-------- SUPPLIED INFORMATION --------
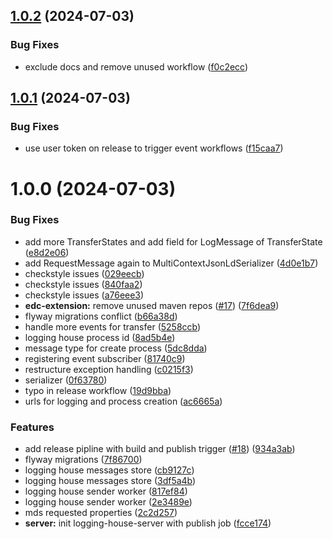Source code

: ## [1.0.2](https://github.com/truzzt/mds-ap3/compare/v1.0.1...v1.0.2) (2024-07-03)


### Bug Fixes

* exclude docs and remove unused workflow ([f0c2ecc](https://github.com/truzzt/mds-ap3/commit/f0c2ecc37442ea690a48414f88ac231192a9d325))

## [1.0.1](https://github.com/truzzt/mds-ap3/compare/v1.0.0...v1.0.1) (2024-07-03)


### Bug Fixes

* use user token on release to trigger event workflows ([f15caa7](https://github.com/truzzt/mds-ap3/commit/f15caa77cd9af588bfa0527b31454457c63a2dbc))

# 1.0.0 (2024-07-03)


### Bug Fixes

* add more TransferStates and add field for LogMessage of TransferState ([e8d2e06](https://github.com/truzzt/mds-ap3/commit/e8d2e062e33981bf46cbaa35afcfdf5c2c9c0284))
* add RequestMessage again to MultiContextJsonLdSerializer ([4d0e1b7](https://github.com/truzzt/mds-ap3/commit/4d0e1b74ed8000441627293ec0cc672e030ac14d))
* checkstyle issues ([029eecb](https://github.com/truzzt/mds-ap3/commit/029eecb30efc2b22e52f5bc6bdffd83520c4148c))
* checkstyle issues ([840faa2](https://github.com/truzzt/mds-ap3/commit/840faa23735727d822da5c9d96e8d2e2fda609d1))
* checkstyle issues ([a76eee3](https://github.com/truzzt/mds-ap3/commit/a76eee31923dc5f37ff72b1518b4df56b8e39bf0))
* **edc-extension:** remove unused maven repos ([#17](https://github.com/truzzt/mds-ap3/issues/17)) ([7f6dea9](https://github.com/truzzt/mds-ap3/commit/7f6dea9d6ce62b1fd7a3a12d3285c6ece218aed2))
* flyway migrations conflict ([b66a38d](https://github.com/truzzt/mds-ap3/commit/b66a38da47be67f372b6a6d5e236ecf27914ee94))
* handle more events for transfer ([5258ccb](https://github.com/truzzt/mds-ap3/commit/5258ccb6e20f72b8068c52f3b3433a28a16b7e44))
* logging house process id ([8ad5b4e](https://github.com/truzzt/mds-ap3/commit/8ad5b4ea675745748fe2ef99e50a36fa1cdb9e78))
* message type for create process ([5dc8dda](https://github.com/truzzt/mds-ap3/commit/5dc8dda55b3a2e83486b0462c31a3c3cbad610c8))
* registering event subscriber ([81740c9](https://github.com/truzzt/mds-ap3/commit/81740c9d48e3766a94b3ca5ba0bfeef5baa785c4))
* restructure exception handling ([c0215f3](https://github.com/truzzt/mds-ap3/commit/c0215f3230de38b369b0b889bc6e87056c22865b))
* serializer ([0f63780](https://github.com/truzzt/mds-ap3/commit/0f63780c5b086ebf24310c02cf31c31613137fa6))
* typo in release workflow ([19d9bba](https://github.com/truzzt/mds-ap3/commit/19d9bba39bb365c1532235de15a8acd32dcfd7f9))
* urls for logging and process creation ([ac6665a](https://github.com/truzzt/mds-ap3/commit/ac6665a80cd831398de1b9296b2a20607092ca78))


### Features

* add release pipline with build and publish trigger ([#18](https://github.com/truzzt/mds-ap3/issues/18)) ([934a3ab](https://github.com/truzzt/mds-ap3/commit/934a3ab3bacef488313d1816d7c1f61b16a7bb81))
* flyway migrations ([7f86700](https://github.com/truzzt/mds-ap3/commit/7f86700ee8c739c12fd1bcb99d48a373d4141bb2))
* logging house messages store ([cb9127c](https://github.com/truzzt/mds-ap3/commit/cb9127cec0fb1185be812b5b762a51e39ac4c721))
* logging house messages store ([3df5a4b](https://github.com/truzzt/mds-ap3/commit/3df5a4b700f1446ba7f5d9ad8d24a3fec804d6ea))
* logging house sender worker ([817ef84](https://github.com/truzzt/mds-ap3/commit/817ef84dd2059e8c9dc4b936f3321978d9f51910))
* logging house sender worker ([2e3489e](https://github.com/truzzt/mds-ap3/commit/2e3489e69b273f94192cb4991afc7150b4a897db))
* mds requested properties ([2c2d257](https://github.com/truzzt/mds-ap3/commit/2c2d257d4fe851711b8caafce52b5f5cf24cd7b8))
* **server:** init logging-house-server with publish job ([fcce174](https://github.com/truzzt/mds-ap3/commit/fcce174b431f7f92b0842a97d99e45f5caefa69d))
--------
## TASK ITEM
Copy out every line in the records where the word "worker" is found.

## SOLUTION TO THE EXERCISE
* logging house sender worker ([817ef84](https://github.com/truzzt/mds-ap3/commit/817ef84dd2059e8c9dc4b936f3321978d9f51910))
* logging house sender worker ([2e3489e](https://github.com/truzzt/mds-ap3/commit/2e3489e69b273f94192cb4991afc7150b4a897db))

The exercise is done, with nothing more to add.